I went to the Houston Garden Center this weekend because they are having a half off sale. I got the COOLEST plant since my stag fern; it is called a rabbit foot fern (Davallia fejeensis). It looks like an ordinary fern except it has little furry rhizomes that snake out of the dirt and cover the pot entirely and look very much like little rabbit or squirrel feet. The cheap white plastic hanging basket this plant is in is completely covered by the rhizomes, can’t see it at all. It looks like a ball of furry roots with fern fronds shooting out of it hanging from my porch ceiling.



While at the garden center I found a new plant for my backyard garden, called Australian Tree Fern (Cyathea Cooperi) . It is a Cyanth which is one of the oldest types of trees in the world, virtually unchanged since the Paleolithic period. It grows well in subtropical areas (whoo hoo that’s me with my zone 9b butt), it gets to be 40-50 feet tall with individual fern fronds approximately 6-8 feet long and fiddle heads the size of my FIST! I can also grow orchids, tillandsia (air plants) and other small ferns in the scars where the fronds break off .



It just so happens that where my AC water drains is perfect for horsetail ferns (Equisetum hyemale), also at the garden center and also 50% off. They are cool for several reasons- one can snap off each segment with a satisfying pop and even put them back together, they make attractive dried specimens AND they are a natural soap.

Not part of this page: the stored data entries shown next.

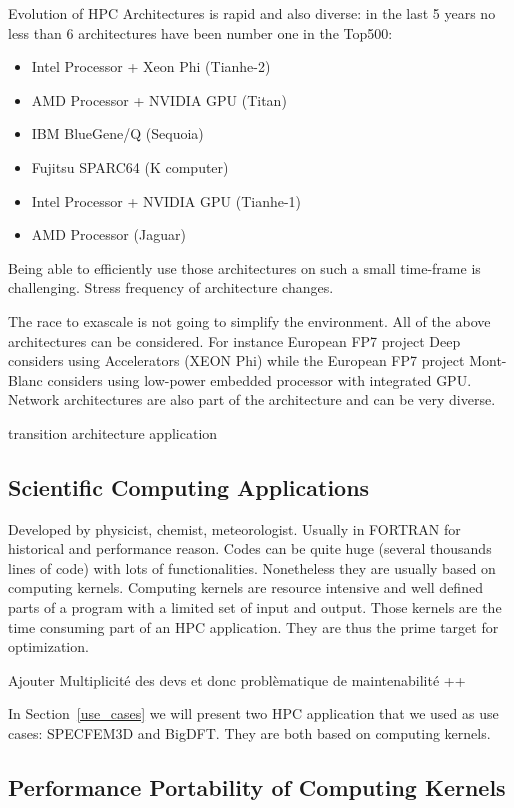 \documentclass[review]{elsarticle}
\begin{document}
Evolution of HPC Architectures is rapid and also diverse: in the last 5
years no less than 6 architectures have been number one in the Top500:
\begin{itemize}
\item Intel Processor + Xeon Phi (Tianhe-2)
\item AMD Processor + NVIDIA GPU (Titan)
\item IBM BlueGene/Q (Sequoia)
\item Fujitsu SPARC64 (K computer)
\item Intel Processor + NVIDIA GPU (Tianhe-1)
\item AMD Processor (Jaguar)
\end{itemize}
Being able to efficiently use those architectures on such a small
time-frame is challenging. Stress frequency of architecture changes.

The race to exascale is not going to simplify the environment. All of the
above architectures can be considered. For instance European FP7 project Deep
considers using Accelerators (XEON Phi) while the European FP7 project
Mont-Blanc considers using low-power embedded processor with integrated
GPU. Network architectures are also part of the architecture and can be
very diverse.

transition architecture application

  \subsection{Scientific Computing Applications}

Developed by physicist, chemist, meteorologist. Usually in FORTRAN for
historical and performance reason. Codes can be quite huge (several
thousands lines of code) with lots of functionalities. Nonetheless they are
usually based on computing kernels. Computing kernels are resource
intensive and well defined parts of a program with a limited set of input
and output. Those kernels are the time consuming part of an HPC
application. They are thus the prime target for optimization.

Ajouter Multiplicité des devs et donc problèmatique de maintenabilité ++

In Section~\ref{use_cases} we will present two HPC application that we used
as use cases: SPECFEM3D and BigDFT. They are both based on computing
kernels.

  \subsection{Performance Portability of Computing Kernels}
\end{document}
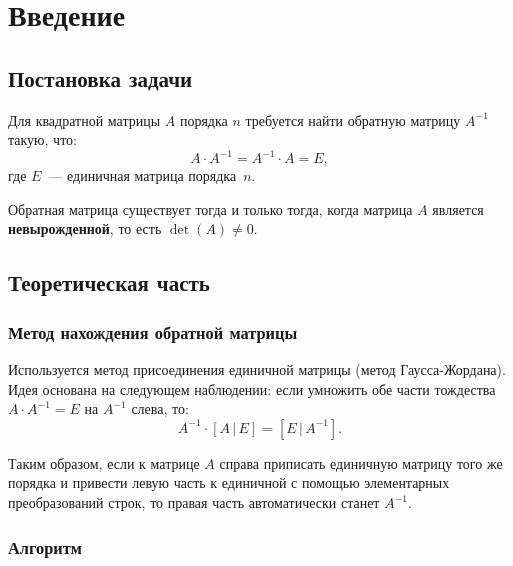 \documentclass[12pt,a4paper]{scrartcl}
\begin{document}
\tableofcontents
\newpage

\section{Введение}
\label{sec:intro}

\subsection{Постановка задачи}

Для квадратной матрицы $A$ порядка $n$ требуется найти обратную матрицу $A^{-1}$
такую, что:
\begin{equation}
    A \cdot A^{-1} = A^{-1} \cdot A = E,
    \label{eq:def}
\end{equation}
где $E$~--- единичная матрица порядка~$n$.

Обратная матрица существует тогда и только тогда, когда матрица $A$ является
\textbf{невырожденной}, то есть $\det(A) \neq 0$.

\subsection{Теоретическая часть}

\subsubsection{Метод нахождения обратной матрицы}

Используется метод присоединения единичной матрицы (метод Гаусса-Жордана).
Идея основана на следующем наблюдении: если умножить обе части тождества
$A \cdot A^{-1} = E$ на $A^{-1}$ слева, то:
\[
    A^{-1} \cdot [A \,|\, E] = [E \,|\, A^{-1}].
\]

Таким образом, если к матрице $A$ справа приписать единичную матрицу того же
порядка и привести левую часть к единичной с помощью элементарных преобразований
строк, то правая часть автоматически станет $A^{-1}$.

\subsubsection{Алгоритм}
\end{document}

My favorite thing about them is the satisfying snap they make when I pull the sections apart, sort of like an organic bubble wrap.


I want to make my back yard look like a raptor could hop out of the undergrowth at any moment. One of the really grand things about creating a prehistoric subtropical garden is that almost all the plants are very hardy and once established need very little care. I am also planning to put in an outside aquarium/pond where I will grow water lily and the odd pond fish.

I am so excited about gardening here, it is completely different than in Michigan- I can grown my own bananas for Pete's sake. Michigan is zone 4, four as in -30 to -24 for the coldest winter temperatures (good GOD!) and now I am in zone 9b as in 30 to 25 for the coldest winter temperatures, staggering that I survived in zone 4, let alone my plants.

1 comments:

Rocket Rae said...

well that is because ou are one tough cookie. character damit. it give you character.